Areia e brita chegaram ao debate em Brasília
Por muito tempo o dono de areal foi o mineiro que ninguém citava. Ferro, ouro e nióbio levavam as manchetes; areia e brita ficavam com o caminhão. Isso virou. No dia 14 de abril de 2026, num seminário na Câmara dos Deputados sobre o papel dos agregados no futuro da infraestrutura, o diretor-geral da Agência Nacional de Mineração, Mauro Sousa, disse na frente dos deputados o que quem toca areal já sabe na prática: os agregados são o maior segmento por volume da produção mineral do país, mexem com mais tonelada do que o próprio minério de ferro. E pediu regra própria, mais desburocratizada, no tamanho do peso que areia, brita e cascalho carregam na economia real. Para quem faz a conta do pátio, o recado é curto: a carregadeira para areal saiu de detalhe operacional e virou a peça que decide quem fatura.
Segundo o diretor da ANM, o setor precisa de uma regulação que facilite em vez de tratar a extração de areia igual a uma grande mina de metal. Traduzindo para quem levanta às cinco da manhã: a cadeia que você opera acaba de ser reconhecida como base de toda obra que sai do chão no Brasil.
Os números que ninguém via
O agregado é o bem mineral com maior volume tirado no país, e o número dá o tamanho do jogo. Pela contagem da ANEPAC:
- 640 milhões de toneladas de agregados movimentadas em 2022.
- 374 milhões de toneladas só de areia.
- 266 milhões de toneladas de brita.
Não é nicho. É o alicerce, no sentido literal, de rodovia, casa, ponte e galpão. Quando o diretor-geral da ANM leva esse peso para dentro do Congresso e pede regra própria, o empresário lê nas entrelinhas: vem obra. Licitação retomada, pavimentação puxando material, cronograma apertado e preço por tonelada disputado no detalhe. Quem chega com o material na hora leva o contrato.
Por que a máquina própria muda a conta do areal
A carregadeira é o coração do areal. Ela tira o material do banco, alimenta a peneira e carrega a caçamba do cliente. Cada hora que essa operação para, para o faturamento junto. Com a máquina no próprio pátio, ela está lá às seis da manhã, no domingo, no feriado, no dia em que a prefeitura ligou pedindo brita para não segurar o asfalto. Disponibilidade, no agregado, é dinheiro na mão.
Tem também o valor diluído por tonelada. Uma carregadeira bem dimensionada, de baixo consumo, reparte o custo da compra em cada caçamba carregada ao longo de anos, e ainda fica como patrimônio no nome da empresa. É bem da firma trabalhando todo dia.
Que carregadeira o areal pede
Areal não precisa de gigante.
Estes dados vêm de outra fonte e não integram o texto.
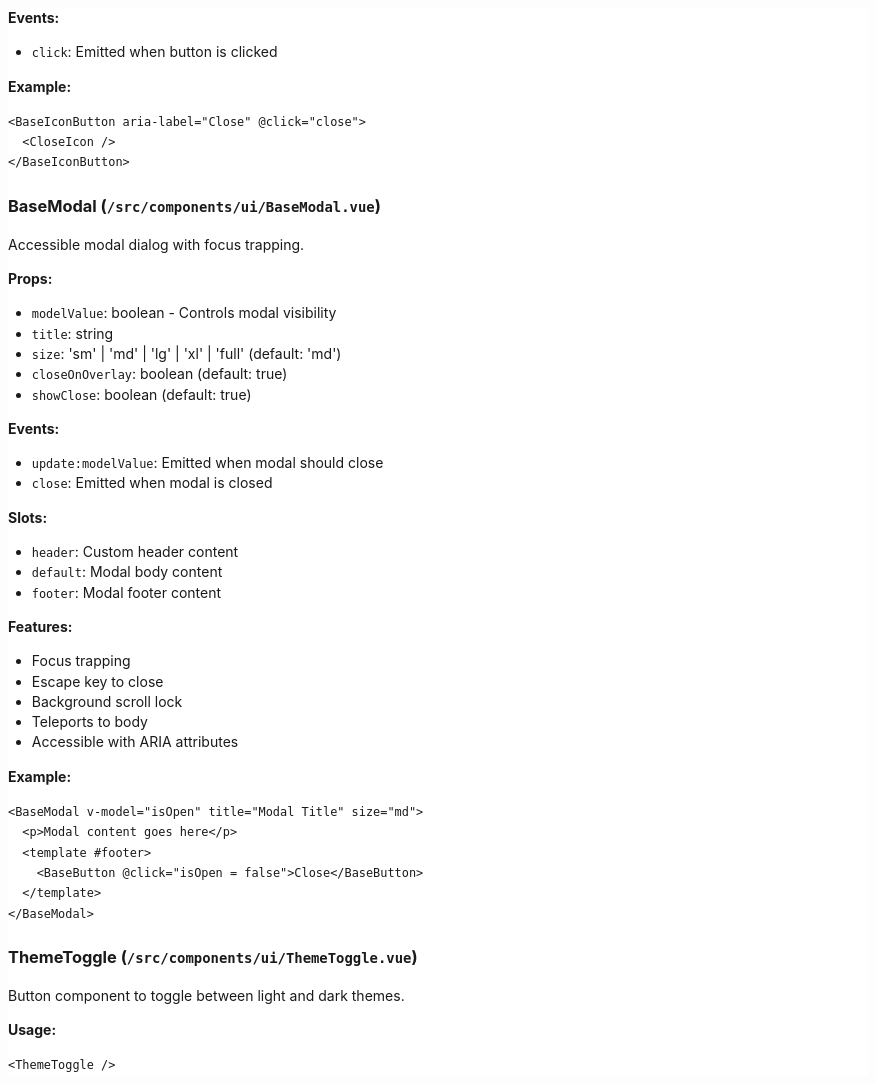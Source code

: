 **Events:**
- `click`: Emitted when button is clicked

**Example:**
```vue
<BaseIconButton aria-label="Close" @click="close">
  <CloseIcon />
</BaseIconButton>
```

### BaseModal (`/src/components/ui/BaseModal.vue`)

Accessible modal dialog with focus trapping.

**Props:**
- `modelValue`: boolean - Controls modal visibility
- `title`: string
- `size`: 'sm' | 'md' | 'lg' | 'xl' | 'full' (default: 'md')
- `closeOnOverlay`: boolean (default: true)
- `showClose`: boolean (default: true)

**Events:**
- `update:modelValue`: Emitted when modal should close
- `close`: Emitted when modal is closed

**Slots:**
- `header`: Custom header content
- `default`: Modal body content
- `footer`: Modal footer content

**Features:**
- Focus trapping
- Escape key to close
- Background scroll lock
- Teleports to body
- Accessible with ARIA attributes

**Example:**
```vue
<BaseModal v-model="isOpen" title="Modal Title" size="md">
  <p>Modal content goes here</p>
  <template #footer>
    <BaseButton @click="isOpen = false">Close</BaseButton>
  </template>
</BaseModal>
```

### ThemeToggle (`/src/components/ui/ThemeToggle.vue`)

Button component to toggle between light and dark themes.

**Usage:**
```vue
<ThemeToggle />
```
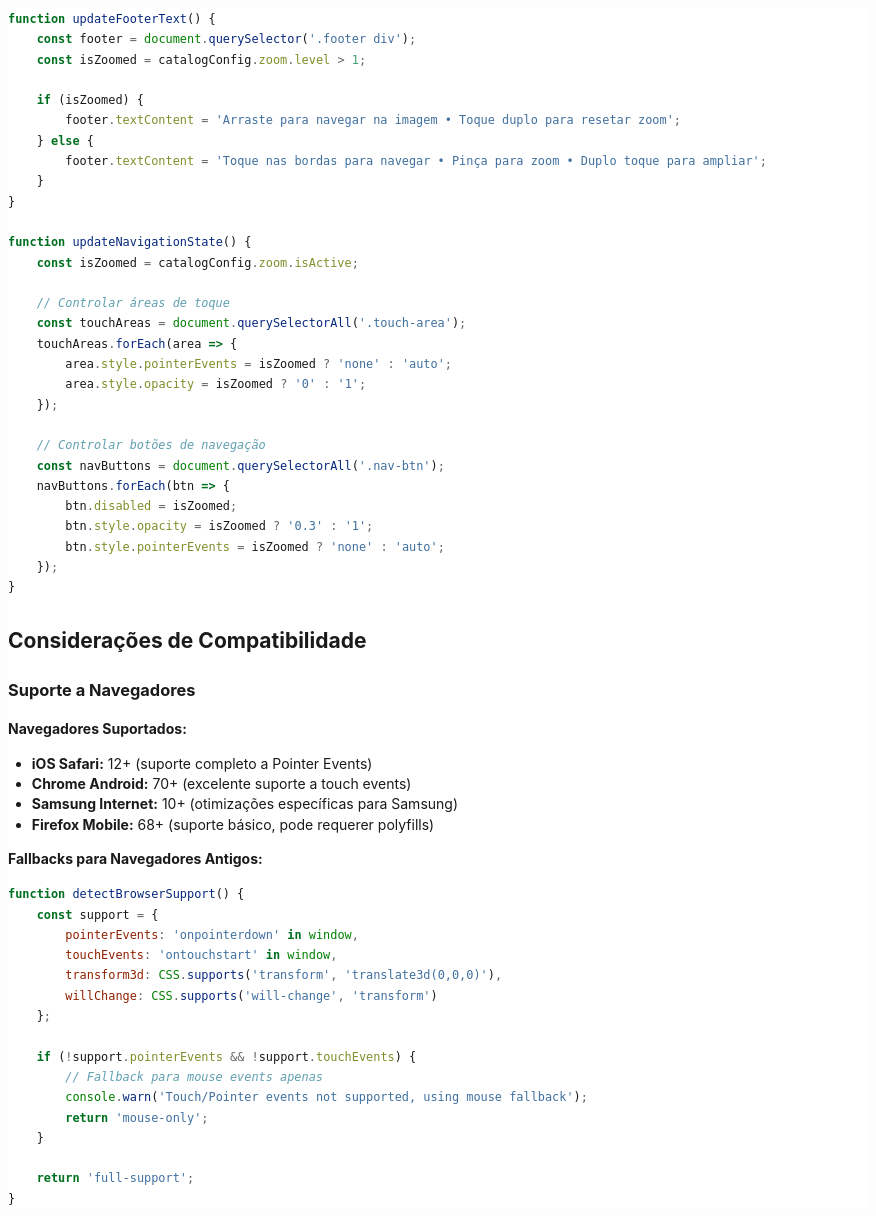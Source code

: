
 ```javascript
function updateFooterText() {
    const footer = document.querySelector('.footer div');
    const isZoomed = catalogConfig.zoom.level > 1;
    
    if (isZoomed) {
        footer.textContent = 'Arraste para navegar na imagem • Toque duplo para resetar zoom';
    } else {
        footer.textContent = 'Toque nas bordas para navegar • Pinça para zoom • Duplo toque para ampliar';
    }
}

function updateNavigationState() {
    const isZoomed = catalogConfig.zoom.isActive;
    
    // Controlar áreas de toque
    const touchAreas = document.querySelectorAll('.touch-area');
    touchAreas.forEach(area => {
        area.style.pointerEvents = isZoomed ? 'none' : 'auto';
        area.style.opacity = isZoomed ? '0' : '1';
    });
    
    // Controlar botões de navegação
    const navButtons = document.querySelectorAll('.nav-btn');
    navButtons.forEach(btn => {
        btn.disabled = isZoomed;
        btn.style.opacity = isZoomed ? '0.3' : '1';
        btn.style.pointerEvents = isZoomed ? 'none' : 'auto';
    });
}
```

## Considerações de Compatibilidade

### Suporte a Navegadores

**Navegadores Suportados:**
- **iOS Safari:** 12+ (suporte completo a Pointer Events)
- **Chrome Android:** 70+ (excelente suporte a touch events)
- **Samsung Internet:** 10+ (otimizações específicas para Samsung)
- **Firefox Mobile:** 68+ (suporte básico, pode requerer polyfills)

**Fallbacks para Navegadores Antigos:**
```javascript
function detectBrowserSupport() {
    const support = {
        pointerEvents: 'onpointerdown' in window,
        touchEvents: 'ontouchstart' in window,
        transform3d: CSS.supports('transform', 'translate3d(0,0,0)'),
        willChange: CSS.supports('will-change', 'transform')
    };
    
    if (!support.pointerEvents && !support.touchEvents) {
        // Fallback para mouse events apenas
        console.warn('Touch/Pointer events not supported, using mouse fallback');
        return 'mouse-only';
    }
    
    return 'full-support';
}
```
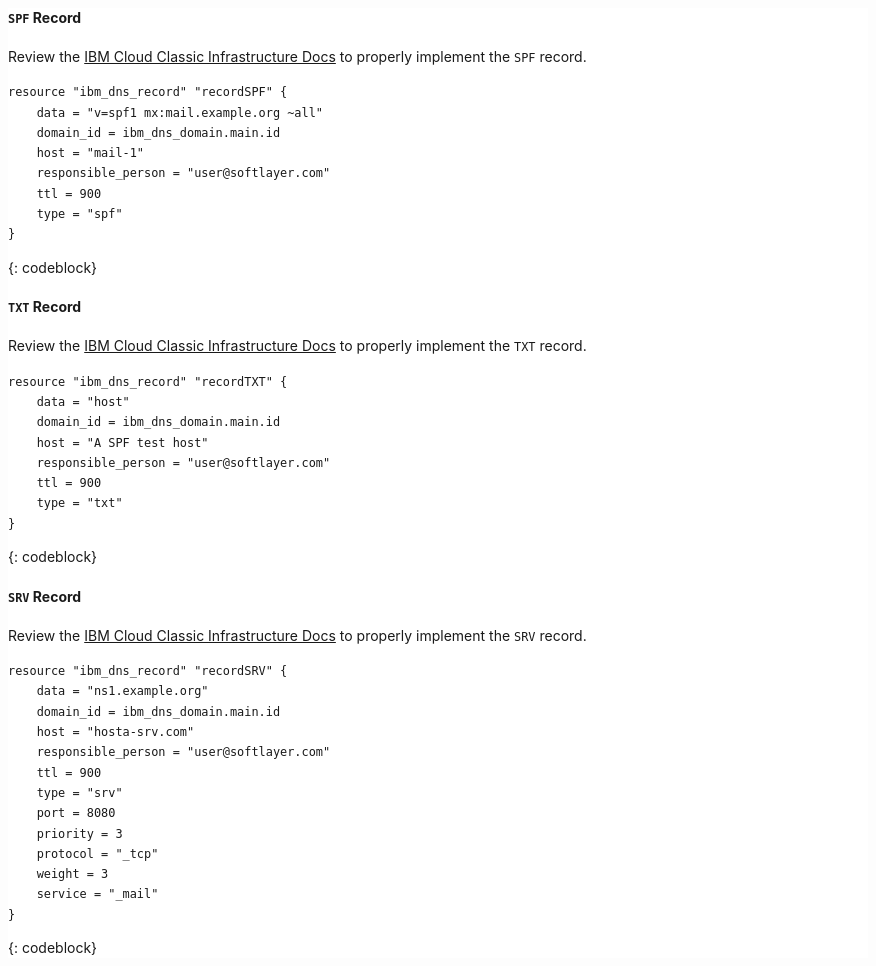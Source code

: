 #### `SPF` Record

Review the [IBM Cloud Classic Infrastructure Docs](http://sldn.softlayer.com/reference/datatypes/SoftLayer_Dns_Domain_ResourceRecord_SpfType) to properly implement the `SPF` record.

```
resource "ibm_dns_record" "recordSPF" {
    data = "v=spf1 mx:mail.example.org ~all"
    domain_id = ibm_dns_domain.main.id
    host = "mail-1"
    responsible_person = "user@softlayer.com"
    ttl = 900
    type = "spf"
}
```
{: codeblock}

#### `TXT` Record

Review the [IBM Cloud Classic Infrastructure Docs](http://sldn.softlayer.com/reference/datatypes/SoftLayer_Dns_Domain_ResourceRecord_TxtType/) to properly implement the `TXT` record.

```
resource "ibm_dns_record" "recordTXT" {
    data = "host"
    domain_id = ibm_dns_domain.main.id
    host = "A SPF test host"
    responsible_person = "user@softlayer.com"
    ttl = 900
    type = "txt"
}
```
{: codeblock}

#### `SRV` Record

Review the [IBM Cloud Classic Infrastructure  Docs](http://sldn.softlayer.com/reference/datatypes/SoftLayer_Dns_Domain_ResourceRecord_SrvType) to properly implement the `SRV` record.

```
resource "ibm_dns_record" "recordSRV" {
    data = "ns1.example.org"
    domain_id = ibm_dns_domain.main.id
    host = "hosta-srv.com"
    responsible_person = "user@softlayer.com"
    ttl = 900
    type = "srv"
    port = 8080
    priority = 3
    protocol = "_tcp"
    weight = 3
    service = "_mail"
}
```
{: codeblock}
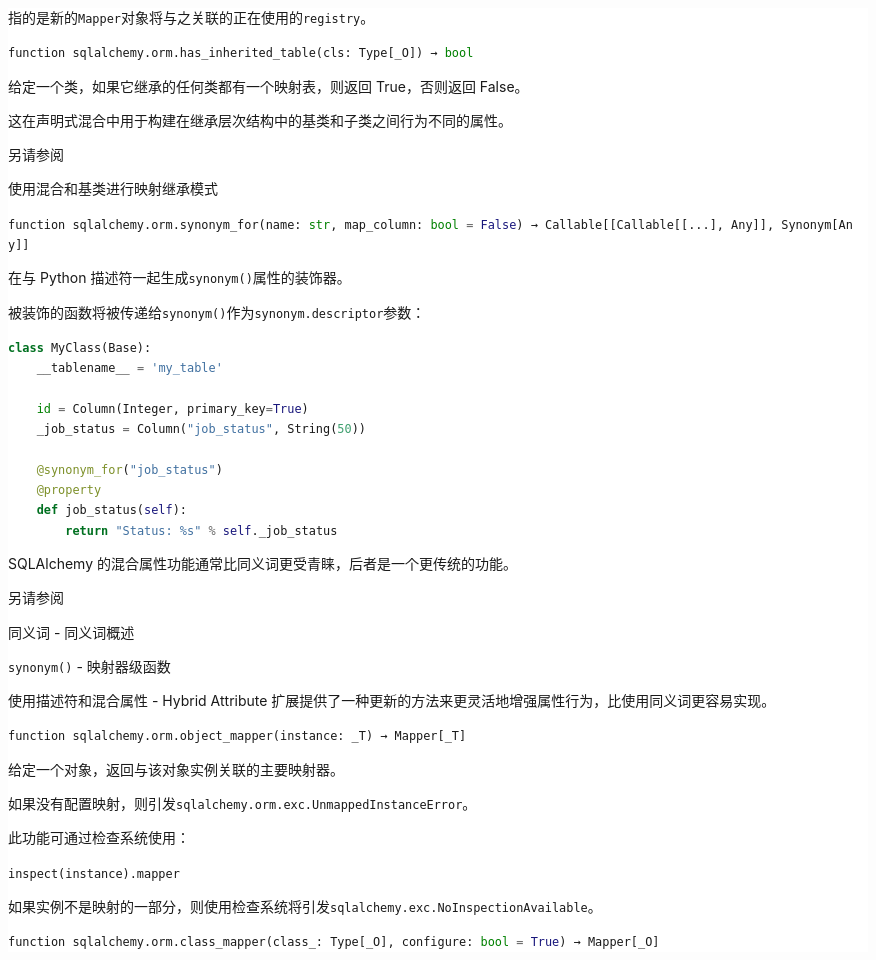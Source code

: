 指的是新的`Mapper`对象将与之关联的正在使用的`registry`。

```py
function sqlalchemy.orm.has_inherited_table(cls: Type[_O]) → bool
```

给定一个类，如果它继承的任何类都有一个映射表，则返回 True，否则返回 False。

这在声明式混合中用于构建在继承层次结构中的基类和子类之间行为不同的属性。

另请参阅

使用混合和基类进行映射继承模式

```py
function sqlalchemy.orm.synonym_for(name: str, map_column: bool = False) → Callable[[Callable[[...], Any]], Synonym[Any]]
```

在与 Python 描述符一起生成`synonym()`属性的装饰器。

被装饰的函数将被传递给`synonym()`作为`synonym.descriptor`参数：

```py
class MyClass(Base):
    __tablename__ = 'my_table'

    id = Column(Integer, primary_key=True)
    _job_status = Column("job_status", String(50))

    @synonym_for("job_status")
    @property
    def job_status(self):
        return "Status: %s" % self._job_status
```

SQLAlchemy 的混合属性功能通常比同义词更受青睐，后者是一个更传统的功能。

另请参阅

同义词 - 同义词概述

`synonym()` - 映射器级函数

使用描述符和混合属性 - Hybrid Attribute 扩展提供了一种更新的方法来更灵活地增强属性行为，比使用同义词更容易实现。

```py
function sqlalchemy.orm.object_mapper(instance: _T) → Mapper[_T]
```

给定一个对象，返回与该对象实例关联的主要映射器。

如果没有配置映射，则引发`sqlalchemy.orm.exc.UnmappedInstanceError`。

此功能可通过检查系统使用：

```py
inspect(instance).mapper
```

如果实例不是映射的一部分，则使用检查系统将引发`sqlalchemy.exc.NoInspectionAvailable`。

```py
function sqlalchemy.orm.class_mapper(class_: Type[_O], configure: bool = True) → Mapper[_O]
```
Precisa de máquina ágil, econômica e feita para ciclo curto e repetitivo: pega areia ou brita, despeja no caminhão, o dia inteiro, sem beber combustível à toa. O perfil que encaixa é o da carregadeira compacta de rodas, com caçamba na faixa de 1,0 a 1,8 m³ e altura de descarga que enche o caminhão sem manobra sofrida.
Na hora de comparar, vale pesar cada marca pelo que ela entrega de verdade. A Volvo CE tem fama de robustez e consumo baixo de diesel, que no fim das contas segura o custo por tonelada. A SDLG entra com preço de aquisição mais em conta e rede de assistência espalhada, boa para quem está montando a operação. A Case defende versatilidade e peça acessível. E a Bruto Brasil joga no custo-benefício nacional em porte pequeno e médio: a BRT-20, na mesma classe da Volvo L60, para o areal que quer máquina própria sem apertar demais a caneta. Nenhuma é a resposta única. Depende da caçamba, do consumo, do preço da peça e da conta que fecha em cada operação.
Detalhe que quem passa dez horas na cabine sente na pele: ar-condicionado e câmera de ré não são luxo, são o operador rendendo mais e batendo menos na máquina. E, seja qual for o capô, o que decide no agregado é a rede de manutenção por trás, porque esperar peça é caminhão do cliente entrando no pátio do vizinho.
A janela abriu agora
O debate na Câmara não é promessa vaga. É a leitura, vinda de dentro do órgão que regula o setor, de que agregado é a base de toda obra e que a regra caminha para ficar mais simples. O areal que entra nessa fase com carregadeira própria controla o próprio custo e atende quando o vizinho não dá conta. A areia é sua. Falta decidir se a máquina que tira essa areia também vai ser.